Omit pictures and quote the listing below line by line, from its start through the line that holds "vs. Marginalized Two-Part".
[[ The input, beginning ]]
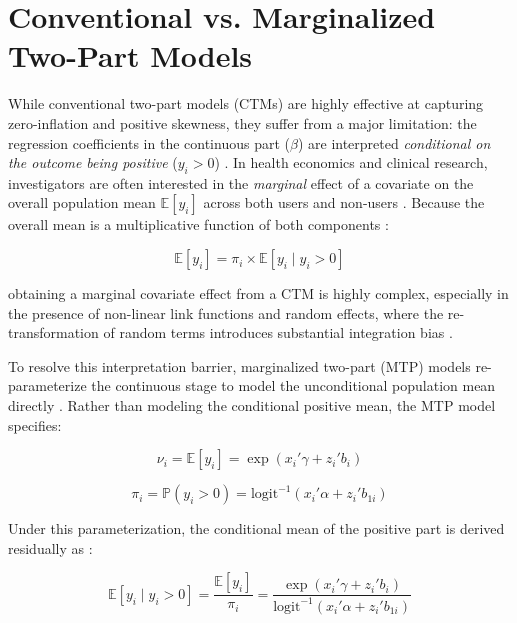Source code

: \documentclass[11pt, a4paper]{article}
\begin{document}
\section{Conventional vs. Marginalized Two-Part Models}

While conventional two-part models (CTMs) are highly effective at capturing zero-inflation and positive skewness, they suffer from a major limitation: the regression coefficients in the continuous part ($\beta$) are interpreted \textit{conditional on the outcome being positive} ($y_i > 0$) \cite{ref3, ref16}. In health economics and clinical research, investigators are often interested in the \textit{marginal} effect of a covariate on the overall population mean $\mathbb{E}[y_i]$ across both users and non-users \cite{ref3, ref16, ref46}. Because the overall mean is a multiplicative function of both components \cite{ref5, ref35}:

\begin{equation}
\mathbb{E}[y_i] = \pi_i \times \mathbb{E}[y_i \mid y_i > 0]
\end{equation}

obtaining a marginal covariate effect from a CTM is highly complex, especially in the presence of non-linear link functions and random effects, where the re-transformation of random terms introduces substantial integration bias \cite{ref3, ref6, ref46}.

To resolve this interpretation barrier, marginalized two-part (MTP) models re-parameterize the continuous stage to model the unconditional population mean directly \cite{ref3, ref16, ref46}. Rather than modeling the conditional positive mean, the MTP model specifies:

\begin{equation}
\nu_i = \mathbb{E}[y_i] = \exp(x_{i}' \gamma + z_{i}' b_{i})
\end{equation}

\begin{equation}
\pi_i = \mathbb{P}(y_i > 0) = \text{logit}^{-1}(x_i' \alpha + z_i' b_{1i})
\end{equation}

Under this parameterization, the conditional mean of the positive part is derived residually as \cite{ref3}:

\begin{equation}
\mathbb{E}[y_i \mid y_i > 0] = \frac{\mathbb{E}[y_i]}{\pi_i} = \frac{\exp(x_{i}' \gamma + z_{i}' b_{i})}{\text{logit}^{-1}(x_i' \alpha + z_i' b_{1i})}
\end{equation}
\end{document}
[[ The input, end ]]
Exercise result —
Source code

: \documentclass[11pt, a4paper]{article}
\begin{document}
\section{Conventional vs. Marginalized Two-Part Models}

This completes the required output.